Las puertas se cerraron.

—¡Y una mierda que no! —vociferó Coffey a la que se alejaba—. ¡Que le den por el culo, Cuthbert! ¡Y una mierda que no!

57

Pendergast bajó la radio y miró a Margo.

—El monstruo acaba de matar a casi todo el comando, al doctor Wright también, por lo visto. Coffey ha conseguido evacuar a todos los demás. Se niega a responder a mis llamadas. Al parecer, me culpa de lo sucedido.

—¡Ese hombre debe escucharnos! —exclamó Frock—. Sabemos cómo hemos de actuar. ¡Basta con que traigan lámparas
klieg
!

—Comprendo cómo se siente Coffey —afirmó Pendergast—. Está abrumado, busca chivos expiatorios. No podemos esperar su ayuda.

—Dios mío —intervino Margo—. El doctor Wright… —Se llevó una mano a la boca—. Si mi plan hubiera funcionado…, si hubiera considerado todas las posibilidades…, tal vez esa gente aún estaría viva.

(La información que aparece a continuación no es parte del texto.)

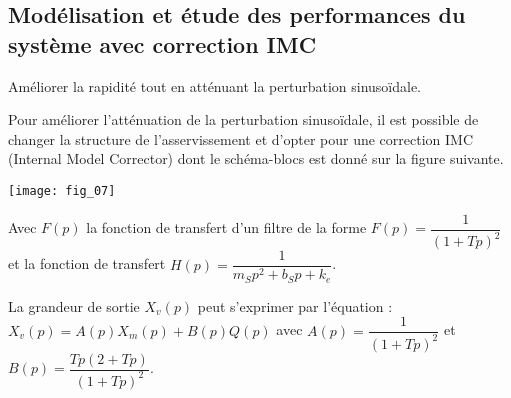 \begin{multicols}{2}
\subsection*{Modélisation et étude des performances du système avec correction IMC}

\begin{obj}
Améliorer la rapidité tout en atténuant la perturbation sinusoïdale.
\end{obj}

Pour améliorer l’atténuation de la perturbation sinusoïdale, il est possible de changer la
structure de l’asservissement et d’opter pour une correction IMC (Internal Model Corrector)
dont le schéma-blocs est donné sur la figure suivante.

\begin{center}
\texttt{[image: fig\_07]}
\end{center}

Avec $F(p)$ la fonction de transfert d’un filtre de la forme $F(p) = \dfrac{1}{\left(1+Tp\right)^2}$ et la fonction de
transfert $H(p) =\dfrac{1}{m_S p^2 + b_S p + k_e}$.



La grandeur de sortie $X_v(p)$ peut s’exprimer par l’équation : $X_v(p) = A(p)X_m(p) + B(p)Q(p)$ avec 
$A(p) = \dfrac{1}{\left(1+Tp\right)^2}$ et $B(p)=\dfrac{Tp\left(2+Tp \right)}{\left(1+Tp\right)^2}$.



\ifprof
\begin{corrige}
%
%
%
%
%
%


\end{corrige}
\end{multicols}

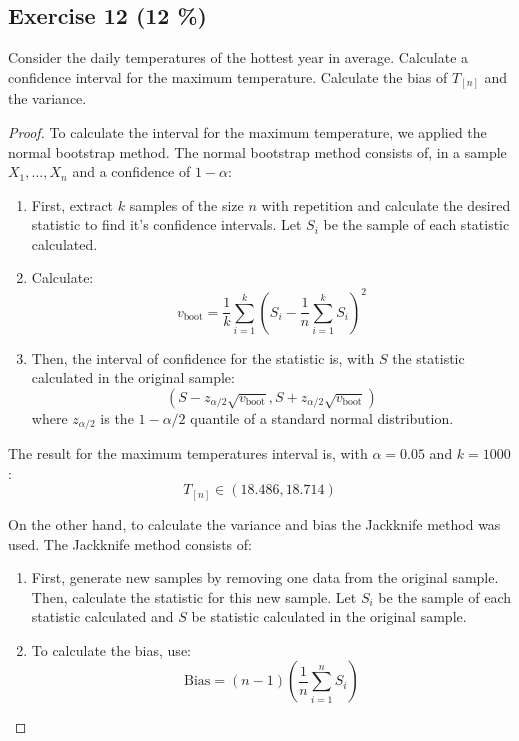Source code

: \documentclass[11pt]{article}
\theoremstyle{definition}
\theoremstyle{remark}
\theoremstyle{remark}
\begin{document}
\subsection*{Exercise 12 (12 \%)}
Consider the daily temperatures of the hottest year in
average. Calculate a confidence interval for the maximum
temperature. Calculate the bias of $T_{[n]}$ and the variance.

\begin{proof}
  To calculate the interval for the maximum temperature, we applied
  the normal bootstrap method. The normal bootstrap method consists
  of, in a sample $X_1, \ldots, X_n$ and a confidence of $1 - \alpha$:
  \begin{enumerate}
  \item First, extract $k$ samples of the size $n$ with repetition and
    calculate the desired statistic to find it's confidence
    intervals.  Let $S_i$ be the sample of each statistic calculated.
  \item Calculate:
    \begin{equation*}
      v_{\text{boot}} = \frac{1}{k} \sum_{i=1}^k\left(S_i - \frac{1}{n}
        \sum_{i=1}^k S_i\right)^2
     \end{equation*}
   \item Then, the interval of confidence for the statistic is, with
     $S$ the statistic calculated in the original sample:
     \begin{equation*}
       (S - z_{\alpha/2} \sqrt{v_{\text{boot}}} , S + z_{\alpha/2} \sqrt{v_{\text{boot}}})
     \end{equation*}
     where $z_{\alpha/2}$ is the $1 - \alpha / 2$ quantile of a
     standard normal distribution.
   \end{enumerate}
   The result for the maximum temperatures interval is, with
   $\alpha=0.05$ and $k = 1000$:
   \begin{equation*}
     T_{[n]} \in (18.486, 18.714)
   \end{equation*}

   On the other hand, to calculate the variance and bias the Jackknife
   method was used. The Jackknife method consists of:
   \begin{enumerate}
   \item First, generate new samples by removing one data from the
     original sample. Then, calculate the statistic for this new
     sample. Let $S_i$ be the sample of each statistic calculated and
     $S$ be statistic calculated in the original sample.
   \item To calculate the bias, use:
     \begin{equation*}
       \text{Bias} = (n - 1) \left(\frac{1}{n} \sum_{i=1}^n S_i \right)
     \end{equation*}
   \end{enumerate}
 \end{proof}
\end{document}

—Y quizá el teniente D'Agosta, el alcalde y quienes están con ellos ahí abajo habrían muerto —replicó el agente. Miró hacia el fondo del pasillo—. Supongo que es mi deber sacarles a ustedes dos de aquí sanos y salvos. Quizá deberíamos seguir la ruta que indiqué a D'Agosta, suponiendo que esos planos sean correctos, claro está. —Observó a Frock—. No, creo que no es buena idea.